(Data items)
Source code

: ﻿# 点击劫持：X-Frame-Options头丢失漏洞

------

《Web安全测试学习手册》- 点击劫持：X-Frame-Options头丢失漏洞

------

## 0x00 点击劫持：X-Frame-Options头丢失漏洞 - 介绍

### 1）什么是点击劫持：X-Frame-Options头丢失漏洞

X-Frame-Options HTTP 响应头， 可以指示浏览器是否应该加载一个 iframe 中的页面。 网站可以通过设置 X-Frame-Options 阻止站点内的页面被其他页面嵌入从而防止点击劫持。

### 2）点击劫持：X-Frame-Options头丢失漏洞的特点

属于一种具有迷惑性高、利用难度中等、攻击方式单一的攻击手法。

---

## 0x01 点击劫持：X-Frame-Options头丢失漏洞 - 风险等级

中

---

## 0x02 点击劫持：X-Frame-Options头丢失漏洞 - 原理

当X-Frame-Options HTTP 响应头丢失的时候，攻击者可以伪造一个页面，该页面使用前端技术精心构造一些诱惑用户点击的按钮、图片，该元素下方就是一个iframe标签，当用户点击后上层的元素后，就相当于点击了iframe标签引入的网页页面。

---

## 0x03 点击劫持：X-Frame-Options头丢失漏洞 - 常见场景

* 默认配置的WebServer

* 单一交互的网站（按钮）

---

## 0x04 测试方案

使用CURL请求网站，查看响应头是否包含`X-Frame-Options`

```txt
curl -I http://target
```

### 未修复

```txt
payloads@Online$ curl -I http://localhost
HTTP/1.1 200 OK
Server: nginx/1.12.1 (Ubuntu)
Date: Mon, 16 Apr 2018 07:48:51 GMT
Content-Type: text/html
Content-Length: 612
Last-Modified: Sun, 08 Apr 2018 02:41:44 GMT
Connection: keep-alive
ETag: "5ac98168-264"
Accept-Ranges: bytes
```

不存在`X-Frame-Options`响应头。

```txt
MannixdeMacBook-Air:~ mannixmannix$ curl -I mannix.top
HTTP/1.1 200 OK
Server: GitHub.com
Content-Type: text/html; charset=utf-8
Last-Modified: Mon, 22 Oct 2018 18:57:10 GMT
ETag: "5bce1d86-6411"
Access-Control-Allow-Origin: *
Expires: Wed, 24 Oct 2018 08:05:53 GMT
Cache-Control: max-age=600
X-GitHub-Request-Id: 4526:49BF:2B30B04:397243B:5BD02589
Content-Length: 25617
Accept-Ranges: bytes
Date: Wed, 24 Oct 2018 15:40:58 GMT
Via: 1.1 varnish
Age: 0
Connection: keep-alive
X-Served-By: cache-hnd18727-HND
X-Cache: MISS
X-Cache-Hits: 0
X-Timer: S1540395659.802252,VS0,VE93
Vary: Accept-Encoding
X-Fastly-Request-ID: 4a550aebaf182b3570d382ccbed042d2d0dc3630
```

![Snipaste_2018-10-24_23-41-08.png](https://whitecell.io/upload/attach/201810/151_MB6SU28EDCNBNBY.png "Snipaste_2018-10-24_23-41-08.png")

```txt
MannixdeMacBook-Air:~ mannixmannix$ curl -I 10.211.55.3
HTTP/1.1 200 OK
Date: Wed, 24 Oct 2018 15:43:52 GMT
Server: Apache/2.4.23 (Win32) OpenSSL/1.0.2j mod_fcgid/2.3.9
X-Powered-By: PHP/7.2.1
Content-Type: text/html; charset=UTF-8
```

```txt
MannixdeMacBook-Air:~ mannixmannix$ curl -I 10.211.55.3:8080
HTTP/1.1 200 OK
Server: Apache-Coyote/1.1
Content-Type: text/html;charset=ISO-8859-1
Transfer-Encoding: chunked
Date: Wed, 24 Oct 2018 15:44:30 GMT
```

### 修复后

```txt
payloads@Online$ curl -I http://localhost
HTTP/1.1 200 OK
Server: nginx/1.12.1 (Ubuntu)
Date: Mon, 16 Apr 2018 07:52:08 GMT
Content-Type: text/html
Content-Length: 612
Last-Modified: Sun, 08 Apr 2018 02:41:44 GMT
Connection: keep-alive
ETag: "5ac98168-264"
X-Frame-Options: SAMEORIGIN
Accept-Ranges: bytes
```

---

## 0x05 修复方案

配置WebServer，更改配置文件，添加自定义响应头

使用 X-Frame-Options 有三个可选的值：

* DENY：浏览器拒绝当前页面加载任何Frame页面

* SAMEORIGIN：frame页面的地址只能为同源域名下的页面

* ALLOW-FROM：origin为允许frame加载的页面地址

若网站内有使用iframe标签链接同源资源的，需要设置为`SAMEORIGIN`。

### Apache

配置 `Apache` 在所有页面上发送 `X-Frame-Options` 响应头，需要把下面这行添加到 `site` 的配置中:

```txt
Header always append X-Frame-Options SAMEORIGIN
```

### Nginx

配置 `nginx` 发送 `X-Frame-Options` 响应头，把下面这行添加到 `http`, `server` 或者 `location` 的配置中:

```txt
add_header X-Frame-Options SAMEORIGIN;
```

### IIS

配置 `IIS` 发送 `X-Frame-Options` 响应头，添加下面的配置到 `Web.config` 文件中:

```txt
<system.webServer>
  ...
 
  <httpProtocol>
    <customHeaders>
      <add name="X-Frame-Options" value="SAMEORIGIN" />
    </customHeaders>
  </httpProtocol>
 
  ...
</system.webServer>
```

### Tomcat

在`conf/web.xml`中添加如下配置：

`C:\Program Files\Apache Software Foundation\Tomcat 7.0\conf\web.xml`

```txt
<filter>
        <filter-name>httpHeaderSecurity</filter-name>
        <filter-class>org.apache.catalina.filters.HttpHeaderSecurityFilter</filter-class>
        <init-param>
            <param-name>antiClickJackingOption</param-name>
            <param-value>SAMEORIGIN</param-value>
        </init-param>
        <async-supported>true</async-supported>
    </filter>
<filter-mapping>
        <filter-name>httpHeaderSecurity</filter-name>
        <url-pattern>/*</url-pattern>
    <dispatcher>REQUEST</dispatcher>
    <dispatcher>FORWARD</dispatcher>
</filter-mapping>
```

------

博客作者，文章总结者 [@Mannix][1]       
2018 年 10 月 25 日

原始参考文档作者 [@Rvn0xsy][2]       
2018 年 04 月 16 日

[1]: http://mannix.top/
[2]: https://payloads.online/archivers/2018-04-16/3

* * *

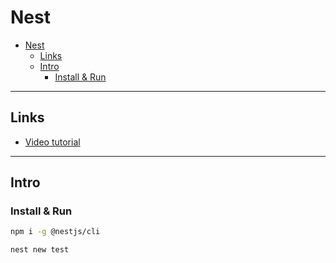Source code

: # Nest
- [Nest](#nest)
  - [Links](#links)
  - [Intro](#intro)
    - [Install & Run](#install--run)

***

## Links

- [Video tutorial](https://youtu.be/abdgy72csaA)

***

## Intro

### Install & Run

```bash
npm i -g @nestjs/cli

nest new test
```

* What the task asks:
If a line in the records includes the string "text", copy it.

* Your response:
Content-Type: text/html
Content-Type: text/html; charset=utf-8
Content-Type: text/html; charset=UTF-8
Content-Type: text/html;charset=ISO-8859-1
Content-Type: text/html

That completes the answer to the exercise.